J’écris pour que le jour où je ne serai plus
On sache comme l’air et le plaisir m’ont plu.[…]
Et le jour où je serai morte
Vous direz à ceux qui croiront
Que j’ai poussé la sombre porte
Qui mène à l’empire âpre et rond :
Je l’ai vue errer et sourire
Et s’en aller dans le soleil. "

Comme si elle répondait à un mystérieux appel, la mort vient même trop tôt au rendez-vous. En 1933, quand Anna a cinquante-sept ans. "Je meurs de moi-même", pourrait-elle chanter. Avec elle - comme en 1909 avec Swinburne - disparaît le dernier de ces grands lyriques qui, pareils à l’alouette de l’ode de Shelley, "répandent la plénitude de leur cœur dans la profusion d’accents d’un art non prémédité ".

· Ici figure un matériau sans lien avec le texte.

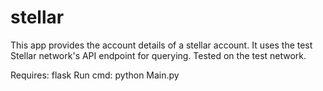 # stellar

This app provides the account details of a stellar account.
It uses the test Stellar network's API endpoint for querying.
Tested on the test network.


Requires: flask
Run cmd: python Main.py
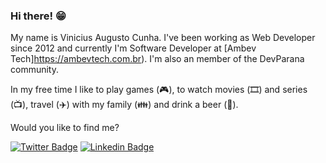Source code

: ### Hi there! 😁

My name is Vinicius Augusto Cunha. I've been working as Web Developer since 2012 and currently I'm Software Developer at [Ambev Tech]https://ambevtech.com.br). I'm also an member of the DevParana community.

In my free time I like to play games (🎮), to watch movies (🎞️) and series (📺), travel (✈️) with my family (👪) and drink a beer (🍻).

Would you like to find me?

[![Twitter Badge](https://img.shields.io/badge/-Twitter-1ca0f1?style=flat-square&labelColor=1ca0f1&logo=twitter&logoColor=white&link=https://twitter.com/SobrinhoDoCunha)](https://twitter.com/SobrinhoDoCunha)
[![Linkedin Badge](https://img.shields.io/badge/-LinkedIn-blue?style=flat-square&logo=Linkedin&logoColor=white&link=https://www.linkedin.com/in/vin%C3%ADcius-augusto-cunha-0146b64b/)](https://www.linkedin.com/in/vin%C3%ADcius-augusto-cunha-0146b64b/)

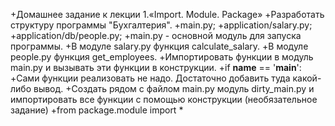 +Домашнее задание к лекции 1.«Import. Module. Package»
+Разработать структуру программы "Бухгалтерия".
+main.py;
+application/salary.py;
+application/db/people.py;
+main.py - основной модуль для запуска программы.
+В модуле salary.py функция calculate_salary.
+В модуле people.py функция get_employees.
+Импортировать функции в модуль main.py и вызывать эти функции в конструкции.
+if __name__ == '__main__':
+Сами функции реализовать не надо. Достаточно добавить туда какой-либо вывод.
+Создать рядом с файлом main.py модуль dirty_main.py и импортировать все функции с помощью конструкции (необязательное задание)
+from package.module import *

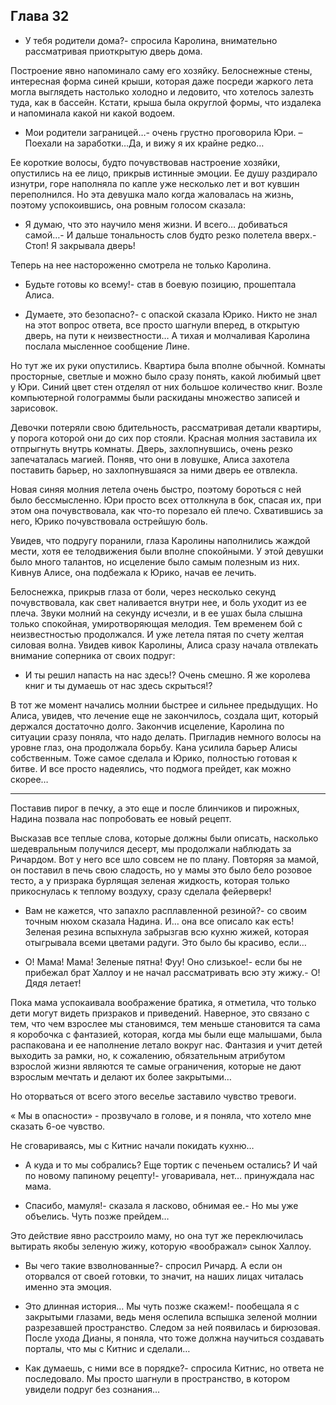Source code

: ## Глава 32

- У тебя родители дома?- спросила Каролина, внимательно рассматривая приоткрытую дверь дома.

Построение явно напоминало саму его хозяйку. Белоснежные стены, интересная форма синей крыши, которая даже посреди
жаркого лета могла выглядеть настолько холодно и ледовито, что хотелось залезть туда, как в бассейн. Кстати, крыша была
округлой формы, что издалека и напоминала какой ни какой водоем.

- Мои родители заграницей…- очень грустно проговорила Юри. – Поехали на заработки…Да, и вижу я их крайне редко…

Ее короткие волосы, будто почувствовав настроение хозяйки, опустились на ее лицо, прикрыв истинные эмоции. Ее душу
раздирало изнутри, горе наполняла по капле уже несколько лет и вот кувшин переполнился. Но эта девушка мало когда
жаловалась на жизнь, поэтому успокоившись, она ровным голосом сказала:

- Я думаю, что это научило меня жизни. И всего… добиваться самой…- И дальше тональность слов будто резко полетела
  вверх.- Стоп! Я закрывала дверь!

Теперь на нее настороженно смотрела не только Каролина.

- Будьте готовы ко всему!- став в боевую позицию, прошептала Алиса.

- Думаете, это безопасно?- с опаской сказала Юрико. Никто не знал на этот вопрос ответа, все просто шагнули вперед, в
  открытую дверь, на пути к неизвестности… А тихая и молчаливая Каролина послала мысленное сообщение Лине.

Но тут же их руки опустились. Квартира была вполне обычной. Комнаты просторные, светлые и можно было сразу понять, какой
любимый цвет у Юри. Синий цвет стен отделял от них большое количество книг. Возле компьютерной голограммы были раскиданы
множество записей и зарисовок.

Девочки потеряли свою бдительность, рассматривая детали квартиры, у порога которой они до сих пор стояли. Красная молния
заставила их отпрыгнуть внутрь комнаты. Дверь, захлопнувшись, очень резко запечаталась магией. Поняв, что они в ловушке,
Алиса захотела поставить барьер, но захлопнувшаяся за ними дверь ее отвлекла.

Новая синяя молния летела очень быстро, поэтому бороться с ней было бессмысленно. Юри просто всех оттолкнула в бок,
спасая их, при этом она почувствовала, как что-то порезало ей плечо. Схватившись за него, Юрико почувствовала острейшую
боль.

Увидев, что подругу поранили, глаза Каролины наполнились жаждой мести, хотя ее телодвижения были вполне спокойными. У
этой девушки было много талантов, но исцеление было самым полезным из них. Кивнув Алисе, она подбежала к Юрико, начав ее
лечить.

Белоснежка, прикрыв глаза от боли, через несколько секунд почувствовала, как свет наливается внутри нее, и боль уходит
из ее плеча. Звуки молний на секунду исчезли, и в ее ушах была слышна только спокойная, умиротворяющая мелодия. Тем
временем бой с неизвестностью продолжался. И уже летела пятая по счету желтая силовая волна. Увидев кивок Каролины,
Алиса сразу начала отвлекать внимание соперника от своих подруг:

- И ты решил напасть на нас здесь!? Очень смешно. Я же королева книг и ты думаешь от нас здесь скрыться!?

В тот же момент начались молнии быстрее и сильнее предыдущих. Но Алиса, увидев, что лечение еще не закончилось, создала
щит, который держался достаточно долго. Закончив исцеление, Каролина по ситуации сразу поняла, что надо делать.
Пригладив немного волосы на уровне глаз, она продолжала борьбу. Кана усилила барьер Алисы собственным. Тоже самое
сделала и Юрико, полностью готовая к битве. И все просто надеялись, что подмога прейдет, как можно скорее…

***

Поставив пирог в печку, а это еще и после блинчиков и пирожных, Надина позвала нас попробовать ее новый рецепт.

Высказав все теплые слова, которые должны были описать, насколько шедевральным получился десерт, мы продолжали наблюдать
за Ричардом. Вот у него все шло совсем не по плану. Повторяя за мамой, он поставил в печь свою сладость, но у мамы это
было бело розовое тесто, а у призрака бурлящая зеленая жидкость, которая только прикоснулась к теплому воздуху, сразу
сделала фейерверк!

- Вам не кажется, что запахло расплавленной резиной?- со своим точным нюхом сказала Надина. И… она все описало как есть!
  Зеленая резина вспыхнула забрызгав всю кухню жижей, которая отыгрывала всеми цветами радуги. Это было бы красиво,
  если…

- О! Мама! Мама! Зеленые пятна! Фуу! Оно слизькое!- если бы не прибежал брат Халлоу и не начал рассматривать всю эту
  жижу.- О! Дядя летает!

Пока мама успокаивала воображение братика, я отметила, что только дети могут видеть призраков и приведений. Наверное,
это связано с тем, что чем взрослее мы становимся, тем меньше становится та сама я коробочка с фантазией, которая, когда
мы были еще малышами, была распакована и ее наполнение летало вокруг нас. Фантазия и учит детей выходить за рамки, но, к
сожалению, обязательным атрибутом взрослой жизни являются те самые ограничения, которые не дают взрослым мечтать и
делают их более закрытыми…

Но оторваться от всего этого веселье заставило чувство тревоги.

« Мы в опасности» - прозвучало в голове, и я поняла, что хотело мне сказать 6-ое чувство.

Не сговариваясь, мы с Китнис начали покидать кухню…

- А куда и то мы собрались? Еще тортик с печеньем остались? И чай по новому папиному рецепту!- уговаривала, нет…
  принуждала нас мама.

- Спасибо, мамуля!- сказала я ласково, обнимая ее.- Но мы уже объелись. Чуть позже прейдем…

Это действие явно расстроило маму, но она тут же переключилась вытирать якобы зеленую жижу, которую «воображал» сынок
Халлоу.

- Вы чего такие взволнованные?- спросил Ричард. А если он оторвался от своей готовки, то значит, на наших лицах читалась
  именно эта эмоция.

- Это длинная история… Мы чуть позже скажем!- пообещала я с закрытыми глазами, ведь меня ослепила вспышка зеленой молнии
  разрезавшей пространство. Следом за ней появилась и бирюзовая. После ухода Дианы, я поняла, что тоже должна научиться
  создавать порталы, что мы с Китнис и сделали…

- Как думаешь, с ними все в порядке?- спросила Китнис, но ответа не последовало. Мы просто шагнули в пространство, в
  котором увидели подруг без сознания…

Daniel-Rops, apprenant la nouvelle, pense à une phrase de D’Annunzio, dans Le Feu, devant l’annonce de la mort de Wagner : "Le monde parut diminué de valeur." Robert Brasillach la contemple, "jusque dans la mort conservant la chaleur du sang humain et cette dureté royale, jusque dans la mort cherchant à emporter les beaux présents de la lumière et des jardins, et à expliquer aux ombres la plénitude de la vie charnelle, les nuits de quinze ans, et l’odeur de l’été... ".